— EXERCISE DESCRIPTION —
Return every entry below without altering a word.

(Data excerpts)

=====

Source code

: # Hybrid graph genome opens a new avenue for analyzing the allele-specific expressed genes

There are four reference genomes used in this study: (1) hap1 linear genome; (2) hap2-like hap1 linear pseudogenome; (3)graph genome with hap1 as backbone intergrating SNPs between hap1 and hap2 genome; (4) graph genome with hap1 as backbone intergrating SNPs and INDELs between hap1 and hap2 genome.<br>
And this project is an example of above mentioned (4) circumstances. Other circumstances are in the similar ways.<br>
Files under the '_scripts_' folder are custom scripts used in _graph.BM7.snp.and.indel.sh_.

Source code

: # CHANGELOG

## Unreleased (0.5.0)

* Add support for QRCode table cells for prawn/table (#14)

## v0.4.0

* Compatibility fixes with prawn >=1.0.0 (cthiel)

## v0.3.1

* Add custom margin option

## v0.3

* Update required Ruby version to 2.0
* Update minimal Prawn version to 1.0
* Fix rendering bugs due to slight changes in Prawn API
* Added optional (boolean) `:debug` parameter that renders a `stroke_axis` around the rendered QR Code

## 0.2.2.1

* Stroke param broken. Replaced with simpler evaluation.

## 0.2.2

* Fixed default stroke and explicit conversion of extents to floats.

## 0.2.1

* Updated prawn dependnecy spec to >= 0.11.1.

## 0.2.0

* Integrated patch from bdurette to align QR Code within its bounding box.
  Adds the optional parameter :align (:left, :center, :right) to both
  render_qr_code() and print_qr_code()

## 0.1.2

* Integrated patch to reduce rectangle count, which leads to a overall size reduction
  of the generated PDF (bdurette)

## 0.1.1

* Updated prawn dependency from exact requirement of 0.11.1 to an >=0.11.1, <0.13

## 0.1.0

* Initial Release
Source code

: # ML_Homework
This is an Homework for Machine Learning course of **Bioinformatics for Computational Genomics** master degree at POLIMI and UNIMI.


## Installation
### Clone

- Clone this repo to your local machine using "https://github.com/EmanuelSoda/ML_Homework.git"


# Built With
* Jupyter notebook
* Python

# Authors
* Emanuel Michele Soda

=====

— TASK ANSWER —
Source code

: # Hybrid graph genome opens a new avenue for analyzing the allele-specific expressed genes

There are four reference genomes used in this study: (1) hap1 linear genome; (2) hap2-like hap1 linear pseudogenome; (3)graph genome with hap1 as backbone intergrating SNPs between hap1 and hap2 genome; (4) graph genome with hap1 as backbone intergrating SNPs and INDELs between hap1 and hap2 genome.<br>
And this project is an example of above mentioned (4) circumstances. Other circumstances are in the similar ways.<br>
Files under the '_scripts_' folder are custom scripts used in _graph.BM7.snp.and.indel.sh_.

Source code

: # CHANGELOG

## Unreleased (0.5.0)

* Add support for QRCode table cells for prawn/table (#14)

## v0.4.0

* Compatibility fixes with prawn >=1.0.0 (cthiel)

## v0.3.1

* Add custom margin option

## v0.3

* Update required Ruby version to 2.0
* Update minimal Prawn version to 1.0
* Fix rendering bugs due to slight changes in Prawn API
* Added optional (boolean) `:debug` parameter that renders a `stroke_axis` around the rendered QR Code

## 0.2.2.1

* Stroke param broken. Replaced with simpler evaluation.

## 0.2.2

* Fixed default stroke and explicit conversion of extents to floats.

## 0.2.1

* Updated prawn dependnecy spec to >= 0.11.1.

## 0.2.0

* Integrated patch from bdurette to align QR Code within its bounding box.
  Adds the optional parameter :align (:left, :center, :right) to both
  render_qr_code() and print_qr_code()

## 0.1.2

* Integrated patch to reduce rectangle count, which leads to a overall size reduction
  of the generated PDF (bdurette)

## 0.1.1

* Updated prawn dependency from exact requirement of 0.11.1 to an >=0.11.1, <0.13

## 0.1.0

* Initial Release
Source code

: # ML_Homework
This is an Homework for Machine Learning course of **Bioinformatics for Computational Genomics** master degree at POLIMI and UNIMI.


## Installation
### Clone

- Clone this repo to your local machine using "https://github.com/EmanuelSoda/ML_Homework.git"


# Built With
* Jupyter notebook
* Python

# Authors
* Emanuel Michele Soda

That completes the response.